Más de 10 alumnas participan de un curso de corte y confección en el barrio San Pedro, donde aprender un oficio se convierte en una posibilidad concreta de emprender y generar ingresos.


Entre telas, moldes, hilos y máquinas de coser, más de 10 mujeres del barrio San Pedro de Encarnación encontraron una oportunidad para aprender un oficio y proyectar un futuro diferente. Desde marzo, participan del curso de corte y confección que se desarrolla en el Centro de Participación Vecinal de la comunidad.

Las alumnas llegan desde distintos sectores de la ciudad y, además de adquirir conocimientos, buscan convertir lo aprendido en una fuente de ingresos. Para varias de ellas, el aprendizaje representa el primer paso hacia un emprendimiento propio.

Una de las participantes, proveniente de Ita Paso, relató que durante años enfrentó dificultades económicas y no tuvo la posibilidad de acceder a estudios, pero mantuvo intacto su deseo de aprender.

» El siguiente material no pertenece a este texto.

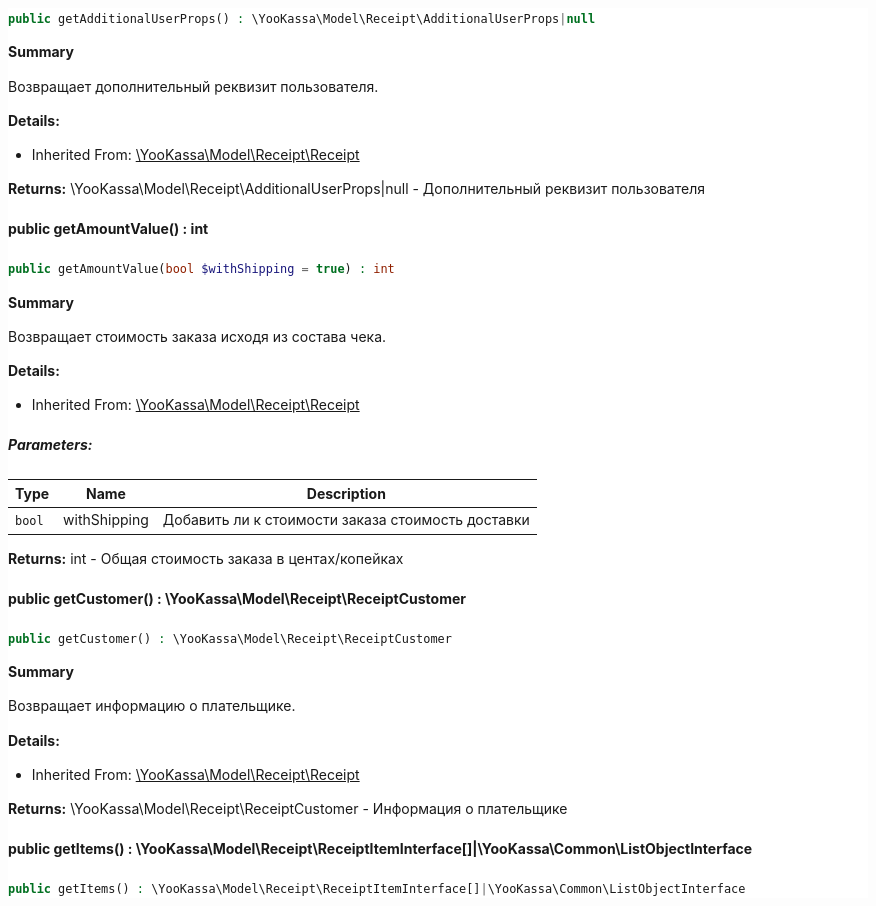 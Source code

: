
 ```php
public getAdditionalUserProps() : \YooKassa\Model\Receipt\AdditionalUserProps|null
```

**Summary**

Возвращает дополнительный реквизит пользователя.

**Details:**
* Inherited From: [\YooKassa\Model\Receipt\Receipt](../classes/YooKassa-Model-Receipt-Receipt.md)

**Returns:** \YooKassa\Model\Receipt\AdditionalUserProps|null - Дополнительный реквизит пользователя


<a name="method_getAmountValue" class="anchor"></a>
#### public getAmountValue() : int

```php
public getAmountValue(bool $withShipping = true) : int
```

**Summary**

Возвращает стоимость заказа исходя из состава чека.

**Details:**
* Inherited From: [\YooKassa\Model\Receipt\Receipt](../classes/YooKassa-Model-Receipt-Receipt.md)

##### Parameters:
| Type | Name | Description |
| ---- | ---- | ----------- |
| <code lang="php">bool</code> | withShipping  | Добавить ли к стоимости заказа стоимость доставки |

**Returns:** int - Общая стоимость заказа в центах/копейках


<a name="method_getCustomer" class="anchor"></a>
#### public getCustomer() : \YooKassa\Model\Receipt\ReceiptCustomer

```php
public getCustomer() : \YooKassa\Model\Receipt\ReceiptCustomer
```

**Summary**

Возвращает информацию о плательщике.

**Details:**
* Inherited From: [\YooKassa\Model\Receipt\Receipt](../classes/YooKassa-Model-Receipt-Receipt.md)

**Returns:** \YooKassa\Model\Receipt\ReceiptCustomer - Информация о плательщике


<a name="method_getItems" class="anchor"></a>
#### public getItems() : \YooKassa\Model\Receipt\ReceiptItemInterface[]|\YooKassa\Common\ListObjectInterface

```php
public getItems() : \YooKassa\Model\Receipt\ReceiptItemInterface[]|\YooKassa\Common\ListObjectInterface
```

Con esfuerzo, comenzó a confeccionar sus primeras prendas, las entregó a sus clientes y recibió sus primeros pagos.

El logro también le permitió adquirir su propia máquina de coser, con la que ahora sueña con fortalecer su trabajo y emprender desde su barrio.

“Hay mucho sacrificio detrás, pero tengo muchas ganas de aprender este oficio para emprender en mi barrio”, expresó emocionada.

La profesora Mariela Aguirre destacó el compromiso de las participantes y el progreso alcanzado durante estos meses.

Más que aprender a coser, estas mujeres están encontrando en cada puntada una herramienta para construir independencia, generar oportunidades y transformar sus sueños en proyectos concretos.